Categories
Uncategorized

Ling 354: Language & Computers

So much of our modern lives happens through computers, phones, and other electronic devices. The same is true of our language. How do computers shape our language, and how do we adapt computers to our language use? This class considers a range of topics connecting language and computers, including speech recognition systems (Alexa, Siri, Google Assistant), emoji use, and sentiment analysis. It also covers basic linguistic and algorithmic concepts to help understand the strengths and failures of our contemporary language systems.

Students in this class tend to have a pretty wide range of majors, interests, and experiences.
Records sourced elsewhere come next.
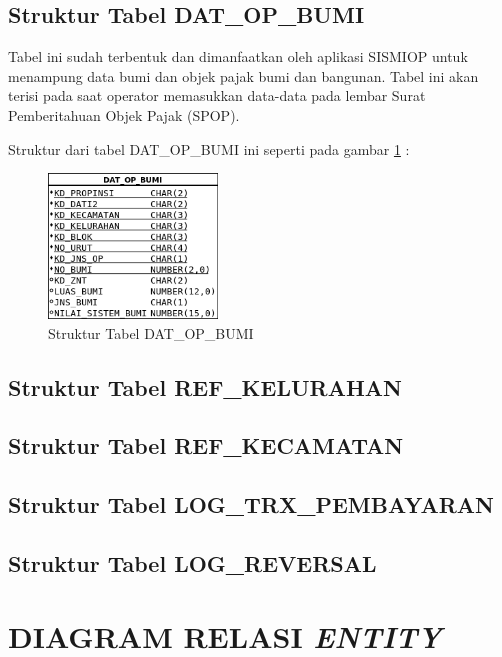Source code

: \documentclass[pdftex,12pt, oneside]{article}
\begin{document}
\subsection{Struktur Tabel DAT\_OP\_BUMI}

Tabel ini sudah terbentuk dan dimanfaatkan oleh aplikasi SISMIOP untuk menampung data bumi dan objek pajak bumi dan bangunan. Tabel ini akan terisi pada saat operator memasukkan data-data pada lembar Surat Pemberitahuan Objek Pajak (SPOP). 

Struktur dari tabel DAT\_OP\_BUMI ini seperti pada gambar \ref{fig:tabel-dat-op-bumi} : 

\begin{figure}[H]
	\centering
	\includegraphics[width=0.4\textwidth]{./resources/03-struktur-tabel-dat-op-bumi}
	\caption{Struktur Tabel DAT\_OP\_BUMI}
	\label{fig:tabel-dat-op-bumi}
\end{figure}

\subsection{Struktur Tabel REF\_KELURAHAN}



\subsection{Struktur Tabel REF\_KECAMATAN}

\subsection{Struktur Tabel LOG\_TRX\_PEMBAYARAN}

\subsection{Struktur Tabel LOG\_REVERSAL}


\section{DIAGRAM RELASI \textit{ENTITY}}
\end{document}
Some know much more about language, others much more about computers, and some know both or neither. My goal in the class is to fill in the gaps in students’ linguistic or computational knowledge, then build out into the applications they find interesting. For instance, one Ling 354 student ended up submitting an emoji proposal to the Unicode Consortium after this class!

Here are some of the topics we cover, along with links to the reading lists (extracted from Canvas, so apologies for their imperfections). I’ll be adding to these slowly, because extracting them out from Canvas is exhausting!
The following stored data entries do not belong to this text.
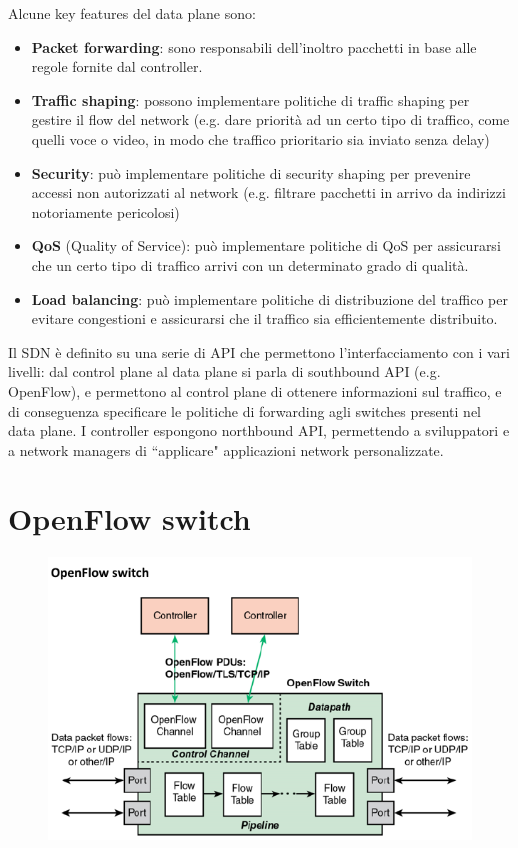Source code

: {\ns Alcune key features del data plane sono:
\begin{itemize}
    \item \textbf{Packet forwarding}: sono responsabili dell'inoltro pacchetti in base alle regole fornite dal controller.
    \item \textbf{Traffic shaping}: possono implementare politiche di traffic shaping per gestire il flow del network (e.g. dare priorità ad un certo tipo di traffico, come quelli voce o video, in modo che traffico prioritario sia inviato senza delay)
    \item \textbf{Security}: può implementare politiche di security shaping per prevenire accessi non autorizzati al network (e.g. filtrare pacchetti in arrivo da indirizzi notoriamente pericolosi)
    \item \textbf{QoS} (Quality of Service): può implementare politiche di QoS per assicurarsi che un certo tipo di traffico arrivi con un determinato grado di qualità.
    \item \textbf{Load balancing}: può implementare politiche di distribuzione del traffico per evitare congestioni e assicurarsi che il traffico sia efficientemente distribuito.
\end{itemize}}

Il SDN è definito su una serie di API che permettono l'interfacciamento con i vari livelli: dal control plane al data plane si parla di southbound API (e.g. OpenFlow), e permettono al control plane di ottenere informazioni sul traffico, e di conseguenza specificare le politiche di forwarding agli switches presenti nel data plane.
I controller espongono northbound API, permettendo a sviluppatori e a network managers di ``applicare" applicazioni network personalizzate.

\section{OpenFlow switch}

\begin{figure}[htbp]
   \centering
   \includegraphics{images/questions/Schermata del 2023-11-02 15-30-18.png}
   \label{fig:dom2.10}
\end{figure}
Writing Systems, Unicode, and Emoji

Computers think in ones and zeros, or more accurately, in “ons” and “offs”. Human writing systems are much more complex; even the smallest, Rotokas, contains 12 letters. Furthermore, many writing systems lack “letters” in the sense of the English alphabet, with characters that indicate whole syllables or even words.

In this topic, we’ll look at the diversity of linguistic writing systems (alphabets, abjads, syllabaries, etc.), and how these get represented on a computer through Unicode, with each character getting its own number.
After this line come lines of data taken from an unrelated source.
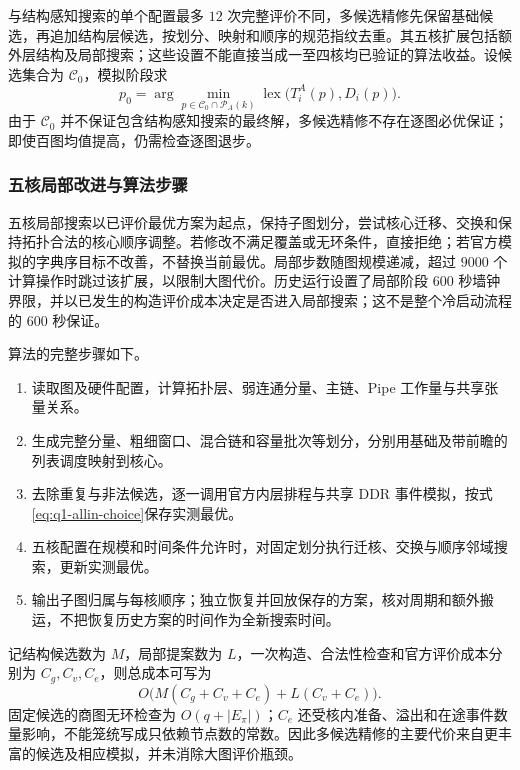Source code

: 与结构感知搜索的单个配置最多 $12$ 次完整评价不同，多候选精修先保留基础候选，再追加结构层候选，按划分、映射和顺序的规范指纹去重。其五核扩展包括额外层结构及局部搜索；这些设置不能直接当成一至四核均已验证的算法收益。设候选集合为 $\mathcal C_0$，模拟阶段求
\begin{equation}\label{eq:q1-allin-choice}
p_0=\arg\min_{p\in\mathcal C_0\cap\mathcal P_A(k)}
\operatorname{lex}\bigl(T_i^A(p),D_i(p)\bigr).
\end{equation}
由于 $\mathcal C_0$ 并不保证包含结构感知搜索的最终解，多候选精修不存在逐图必优保证；即使百图均值提高，仍需检查逐图退步。

\subsubsection{五核局部改进与算法步骤}
五核局部搜索以已评价最优方案为起点，保持子图划分，尝试核心迁移、交换和保持拓扑合法的核心顺序调整。若修改不满足覆盖或无环条件，直接拒绝；若官方模拟的字典序目标不改善，不替换当前最优。局部步数随图规模递减，超过 $9000$ 个计算操作时跳过该扩展，以限制大图代价。历史运行设置了局部阶段 $600$ 秒墙钟界限，并以已发生的构造评价成本决定是否进入局部搜索；这不是整个冷启动流程的 $600$ 秒保证。

算法的完整步骤如下。
\begin{enumerate}
\item 读取图及硬件配置，计算拓扑层、弱连通分量、主链、Pipe 工作量与共享张量关系。
\item 生成完整分量、粗细窗口、混合链和容量批次等划分，分别用基础及带前瞻的列表调度映射到核心。
\item 去除重复与非法候选，逐一调用官方内层排程与共享 DDR 事件模拟，按式\eqref{eq:q1-allin-choice}保存实测最优。
\item 五核配置在规模和时间条件允许时，对固定划分执行迁核、交换与顺序邻域搜索，更新实测最优。
\item 输出子图归属与每核顺序；独立恢复并回放保存的方案，核对周期和额外搬运，不把恢复历史方案的时间作为全新搜索时间。
\end{enumerate}
记结构候选数为 $M$，局部提案数为 $L$，一次构造、合法性检查和官方评价成本分别为 $C_g,C_v,C_e$，则总成本可写为
\begin{equation}\label{eq:q1-allin-complexity}
O\bigl(M(C_g+C_v+C_e)+L(C_v+C_e)\bigr).
\end{equation}
固定候选的商图无环检查为 $O(q+|E_\pi|)$；$C_e$ 还受核内准备、溢出和在途事件数量影响，不能笼统写成只依赖节点数的常数。因此多候选精修的主要代价来自更丰富的候选及相应模拟，并未消除大图评价瓶颈。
We’ll also examine emoji and start asking: what’s their relationship to language? Are they linguistic elements, like words? Are they paralinguistic, like gestures or intonation? Or are they something else entirely?

Readings:

Project: Propose an emoji

Speech recognition

Speech recognition is probably one of the most common ways that you encounter “natural language processing”: getting a computer to understand human language. How do Alexa, Siri, Google, and other voice-activated assistants work? What causes difficulties for them, and how can we overcome them?

For that matter, how does human speech recognition work? Why do they screw up your name at cafes? Why do so many people think my name is “Dave”? We’ll try to get to the bottom of these mysteries and more.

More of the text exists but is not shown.